SUPPLIED MATERIAL:
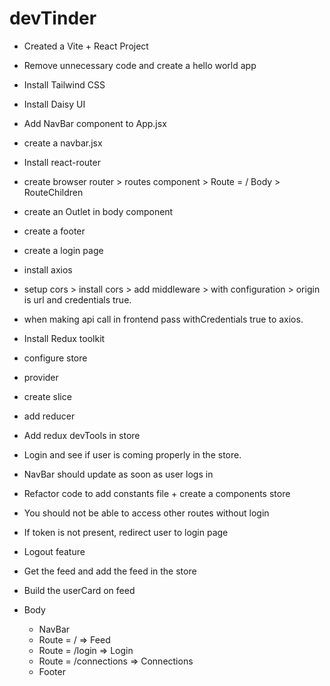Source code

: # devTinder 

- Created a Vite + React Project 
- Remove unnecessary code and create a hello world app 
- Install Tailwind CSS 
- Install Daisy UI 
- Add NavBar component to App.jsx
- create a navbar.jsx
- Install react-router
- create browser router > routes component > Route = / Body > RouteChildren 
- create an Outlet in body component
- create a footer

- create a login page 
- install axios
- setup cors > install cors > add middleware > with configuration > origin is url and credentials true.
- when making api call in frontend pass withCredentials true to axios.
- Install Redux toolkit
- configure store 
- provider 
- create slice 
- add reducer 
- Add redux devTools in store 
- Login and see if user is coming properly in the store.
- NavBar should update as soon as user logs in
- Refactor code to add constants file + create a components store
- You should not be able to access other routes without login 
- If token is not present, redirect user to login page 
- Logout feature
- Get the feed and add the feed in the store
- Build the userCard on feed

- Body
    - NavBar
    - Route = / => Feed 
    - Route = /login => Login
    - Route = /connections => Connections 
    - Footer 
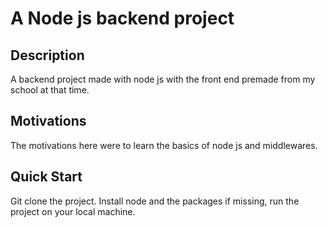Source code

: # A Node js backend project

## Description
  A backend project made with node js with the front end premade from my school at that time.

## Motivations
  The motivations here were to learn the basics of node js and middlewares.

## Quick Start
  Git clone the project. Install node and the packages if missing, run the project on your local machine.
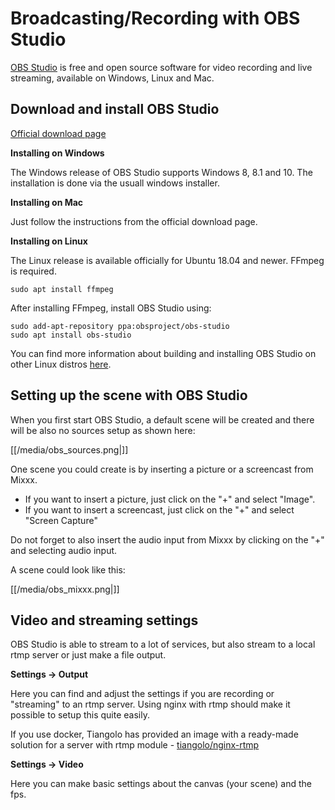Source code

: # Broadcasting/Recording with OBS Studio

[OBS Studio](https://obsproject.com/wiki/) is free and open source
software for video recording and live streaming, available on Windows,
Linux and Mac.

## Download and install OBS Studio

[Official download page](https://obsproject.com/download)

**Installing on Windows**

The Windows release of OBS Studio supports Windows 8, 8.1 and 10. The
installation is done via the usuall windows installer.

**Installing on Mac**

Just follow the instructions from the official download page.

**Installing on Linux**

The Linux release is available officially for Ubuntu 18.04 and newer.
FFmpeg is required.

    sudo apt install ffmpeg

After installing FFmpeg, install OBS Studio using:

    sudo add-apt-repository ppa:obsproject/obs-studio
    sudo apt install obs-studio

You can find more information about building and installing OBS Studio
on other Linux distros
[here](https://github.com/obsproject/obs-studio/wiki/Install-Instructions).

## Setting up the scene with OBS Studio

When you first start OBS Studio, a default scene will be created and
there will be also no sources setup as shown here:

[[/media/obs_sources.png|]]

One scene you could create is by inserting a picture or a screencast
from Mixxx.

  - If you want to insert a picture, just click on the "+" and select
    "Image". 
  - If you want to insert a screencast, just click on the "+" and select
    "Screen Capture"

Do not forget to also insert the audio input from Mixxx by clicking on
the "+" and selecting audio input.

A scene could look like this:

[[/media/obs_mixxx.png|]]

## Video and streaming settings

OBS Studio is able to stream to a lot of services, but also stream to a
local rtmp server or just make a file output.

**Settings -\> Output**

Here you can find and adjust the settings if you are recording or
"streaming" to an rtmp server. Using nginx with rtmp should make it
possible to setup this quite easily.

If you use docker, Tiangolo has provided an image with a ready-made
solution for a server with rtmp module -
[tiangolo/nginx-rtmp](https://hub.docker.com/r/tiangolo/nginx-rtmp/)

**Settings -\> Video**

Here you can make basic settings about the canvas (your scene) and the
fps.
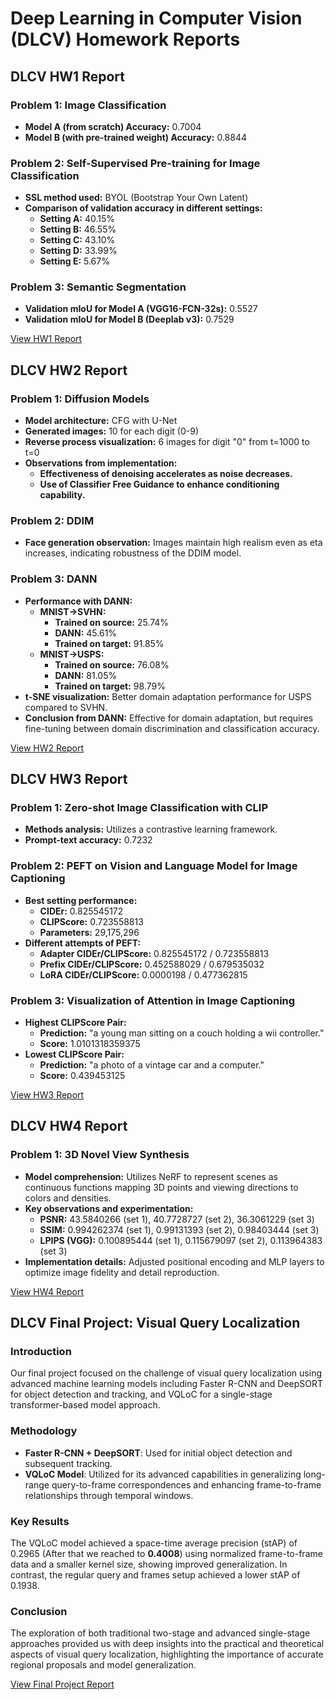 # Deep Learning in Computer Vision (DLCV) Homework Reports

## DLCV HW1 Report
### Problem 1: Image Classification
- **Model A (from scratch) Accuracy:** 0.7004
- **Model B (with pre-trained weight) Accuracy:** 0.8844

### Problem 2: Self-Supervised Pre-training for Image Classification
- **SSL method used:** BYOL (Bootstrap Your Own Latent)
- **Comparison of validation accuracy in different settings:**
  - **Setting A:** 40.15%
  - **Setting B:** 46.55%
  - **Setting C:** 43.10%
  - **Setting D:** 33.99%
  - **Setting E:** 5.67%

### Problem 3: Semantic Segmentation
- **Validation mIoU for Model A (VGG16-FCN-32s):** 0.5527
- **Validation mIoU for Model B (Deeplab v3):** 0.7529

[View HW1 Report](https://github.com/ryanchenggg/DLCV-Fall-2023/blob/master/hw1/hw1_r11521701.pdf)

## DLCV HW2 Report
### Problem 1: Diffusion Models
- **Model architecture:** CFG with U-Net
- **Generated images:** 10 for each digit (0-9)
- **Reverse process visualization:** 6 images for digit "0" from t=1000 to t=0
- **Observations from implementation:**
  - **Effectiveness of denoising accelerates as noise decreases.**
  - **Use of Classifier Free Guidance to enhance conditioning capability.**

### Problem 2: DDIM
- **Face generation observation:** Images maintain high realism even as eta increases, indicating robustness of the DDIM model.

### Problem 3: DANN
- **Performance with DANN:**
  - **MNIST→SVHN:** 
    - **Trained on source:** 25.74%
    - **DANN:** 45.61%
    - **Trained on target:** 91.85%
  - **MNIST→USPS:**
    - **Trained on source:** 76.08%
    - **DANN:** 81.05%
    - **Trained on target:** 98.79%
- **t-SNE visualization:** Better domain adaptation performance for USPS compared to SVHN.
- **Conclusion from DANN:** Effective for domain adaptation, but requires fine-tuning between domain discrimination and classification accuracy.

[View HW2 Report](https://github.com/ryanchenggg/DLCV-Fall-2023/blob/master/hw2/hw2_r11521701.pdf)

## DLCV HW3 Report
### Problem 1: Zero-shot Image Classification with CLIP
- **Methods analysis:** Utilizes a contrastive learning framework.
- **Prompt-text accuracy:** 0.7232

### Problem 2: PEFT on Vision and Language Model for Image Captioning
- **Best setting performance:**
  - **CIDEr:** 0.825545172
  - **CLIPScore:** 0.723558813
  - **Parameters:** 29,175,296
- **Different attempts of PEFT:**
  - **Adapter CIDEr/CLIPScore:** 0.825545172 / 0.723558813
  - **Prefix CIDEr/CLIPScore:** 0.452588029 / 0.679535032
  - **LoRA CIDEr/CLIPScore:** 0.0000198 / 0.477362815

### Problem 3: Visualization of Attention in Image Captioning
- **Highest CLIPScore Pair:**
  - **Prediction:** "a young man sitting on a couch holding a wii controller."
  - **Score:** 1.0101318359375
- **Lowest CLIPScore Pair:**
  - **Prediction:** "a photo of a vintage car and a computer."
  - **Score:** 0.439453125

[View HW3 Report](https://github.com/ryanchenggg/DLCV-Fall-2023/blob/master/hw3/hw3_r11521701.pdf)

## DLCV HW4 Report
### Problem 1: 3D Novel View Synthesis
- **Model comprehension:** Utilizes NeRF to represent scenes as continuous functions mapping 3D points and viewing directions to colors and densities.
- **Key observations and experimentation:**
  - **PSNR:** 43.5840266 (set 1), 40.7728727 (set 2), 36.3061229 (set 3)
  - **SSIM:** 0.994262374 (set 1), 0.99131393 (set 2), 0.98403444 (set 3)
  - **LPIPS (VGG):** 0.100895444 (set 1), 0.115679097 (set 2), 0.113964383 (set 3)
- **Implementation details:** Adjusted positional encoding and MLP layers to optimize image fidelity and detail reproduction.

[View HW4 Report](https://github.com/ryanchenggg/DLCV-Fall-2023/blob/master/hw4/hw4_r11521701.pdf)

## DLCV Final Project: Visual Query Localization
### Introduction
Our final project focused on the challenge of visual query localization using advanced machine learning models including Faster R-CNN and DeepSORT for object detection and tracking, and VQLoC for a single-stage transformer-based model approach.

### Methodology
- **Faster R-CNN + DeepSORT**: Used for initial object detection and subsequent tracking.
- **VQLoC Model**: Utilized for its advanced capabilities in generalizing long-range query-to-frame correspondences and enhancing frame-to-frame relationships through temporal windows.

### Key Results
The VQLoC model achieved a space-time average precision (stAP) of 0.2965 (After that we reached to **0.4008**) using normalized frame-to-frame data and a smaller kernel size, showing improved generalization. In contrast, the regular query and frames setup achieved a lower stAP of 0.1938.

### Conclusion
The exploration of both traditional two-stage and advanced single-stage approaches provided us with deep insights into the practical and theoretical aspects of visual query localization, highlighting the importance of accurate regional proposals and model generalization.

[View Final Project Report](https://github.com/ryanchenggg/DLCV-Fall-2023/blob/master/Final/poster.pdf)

WHAT YOU ARE ASKED TO DO: Reproduce the listing above only between the lines holding "- NavBar should" and "One scene you", inclusive. Every line must match exactly, and pictures are dropped.

TASK RESULT:
- NavBar should update as soon as user logs in
- Refactor code to add constants file + create a components store
- You should not be able to access other routes without login 
- If token is not present, redirect user to login page 
- Logout feature
- Get the feed and add the feed in the store
- Build the userCard on feed

- Body
    - NavBar
    - Route = / => Feed 
    - Route = /login => Login
    - Route = /connections => Connections 
    - Footer 
Source code

: # A Node js backend project

## Description
  A backend project made with node js with the front end premade from my school at that time.

## Motivations
  The motivations here were to learn the basics of node js and middlewares.

## Quick Start
  Git clone the project. Install node and the packages if missing, run the project on your local machine.
Source code

: # Broadcasting/Recording with OBS Studio

[OBS Studio](https://obsproject.com/wiki/) is free and open source
software for video recording and live streaming, available on Windows,
Linux and Mac.

## Download and install OBS Studio

[Official download page](https://obsproject.com/download)

**Installing on Windows**

The Windows release of OBS Studio supports Windows 8, 8.1 and 10. The
installation is done via the usuall windows installer.

**Installing on Mac**

Just follow the instructions from the official download page.

**Installing on Linux**

The Linux release is available officially for Ubuntu 18.04 and newer.
FFmpeg is required.

    sudo apt install ffmpeg

After installing FFmpeg, install OBS Studio using:

    sudo add-apt-repository ppa:obsproject/obs-studio
    sudo apt install obs-studio

You can find more information about building and installing OBS Studio
on other Linux distros
[here](https://github.com/obsproject/obs-studio/wiki/Install-Instructions).

## Setting up the scene with OBS Studio

When you first start OBS Studio, a default scene will be created and
there will be also no sources setup as shown here:

[[/media/obs_sources.png|]]

One scene you could create is by inserting a picture or a screencast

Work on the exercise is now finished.